'Today is my big day': 30 people become Canadians in a special Windsor ceremony

Thirty new Canadians took their citizenship oath Thursday at St. Joseph's Catholic High School.

St. Joseph's High School held the citizenship event, as part of Canada 150 celebrations

Fartun Ali Noor and two of her daughters from Somalia took the oath to become Canadian citizens Thursday, at a special Canada 150 ceremony. (Dale Molnar/Twitter)

Becoming Canadian was a family affair for Fartun Ali Noor and her daughters Thursday as they joined dozens of others in a special citizenship ceremony.

The Canada 150 ceremony took place at St. Joseph's Catholic High School, and 30 people from 17 countries took the oath to become Canadians.

"Today is my big day, I'm so happy," said Ali Noor who immigrated from Somalia about 10 years ago. "I'm very proud to be a Canadian citizen."

Two of Ali Noor's daughters also took the oath, and her younger children helped by singing along to the national anthem.

"The entire week we've been celebrating as a student body what we feel it is to be a Canadian," said Dave Labute, principal at St. Joseph's. "For the student body to see how important it was for these people to be here in Canada was something that they must see."

The school held several events to celebrate Canada's 150th anniversary, including guest speakers on Indigenous and French roots, and a Canadian film festival.

Thirty people from 17 different countries took part in the special citizenship ceremony at St.

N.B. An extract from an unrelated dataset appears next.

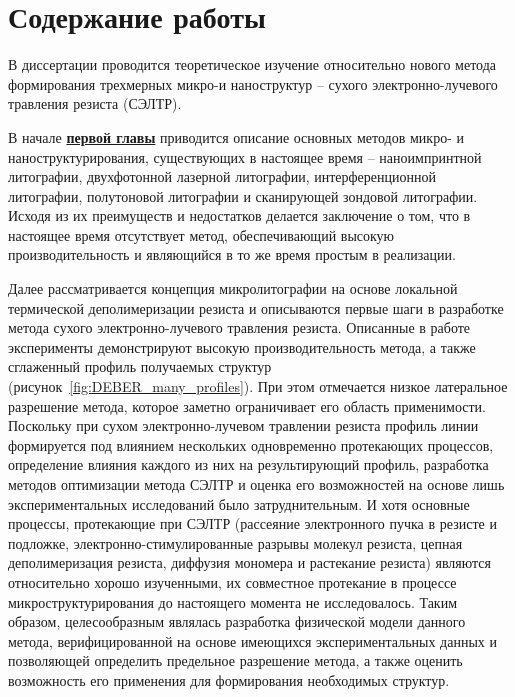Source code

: \chapter*{Содержание работы}
В диссертации проводится теоретическое изучение относительно нового метода формирования трехмерных микро-и наноструктур -- сухого электронно-лучевого травления резиста (СЭЛТР). 

В начале \underline{\textbf{первой главы}} приводится описание основных методов микро- и наноструктурирования, существующих в настоящее время -- наноимпринтной литографии, двухфотонной лазерной литографии, интерференционной литографии, полутоновой литографии и сканирующей зондовой литографии. Исходя из их преимуществ и недостатков делается заключение о том, что в настоящее время отсутствует метод, обеспечивающий высокую производительность и являющийся в то же время простым в реализации.

Далее рассматривается концепция микролитографии на основе локальной термической деполимеризации резиста и описываются первые шаги в разработке метода сухого электронно-лучевого травления резиста. Описанные в работе~\cite{Bruk_2016_mee} эксперименты демонстрируют высокую производительность метода, а также сглаженный профиль получаемых структур (рисунок~\ref{fig:DEBER_many_profiles}). При этом отмечается низкое латеральное разрешение метода, которое заметно ограничивает его область применимости. Поскольку при сухом электронно-лучевом травлении резиста профиль линии формируется под влиянием нескольких одновременно протекающих процессов, определение влияния каждого из них на результирующий профиль, разработка методов оптимизации метода СЭЛТР и оценка его возможностей на основе лишь экспериментальных исследований было затруднительным. И хотя основные процессы, протекающие при СЭЛТР (рассеяние электронного пучка в резисте и подложке, электронно-стимулированные разрывы молекул резиста, цепная деполимеризация резиста, диффузия мономера и растекание резиста) являются относительно хорошо изученными, их совместное протекание в процессе микроструктурирования до настоящего момента не исследовалось. Таким образом, целесообразным являлась разработка физической модели данного метода, верифицированной на основе имеющихся экспериментальных данных и позволяющей определить предельное разрешение метода, а также оценить возможность его применения для формирования необходимых структур.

Joseph's Catholic High School. (CBC)

Labute said the school was excited to host the ceremony, and added it was a great opportunity for the student body to get a real sense of what it means to be a Canadian besides the stereotypical symbols like beavers and moose.

"We have 30 people that are coming into the country that have chosen Canada specifically for a reason that they feel makes them Canadian and those are things we can't tap into."

Ali Noor's daughters said the ceremony had them dreaming of their futures.

"I was thinking where I'm going to go and what I'm going to do," said 10-year-old Semira.

Her older sister Ramla said she is looking forward to a career in medicine.

"I want to be a doctor when I grow up," said Ramla. "I just want to make lives better and I just want to be helpful and help the community around me."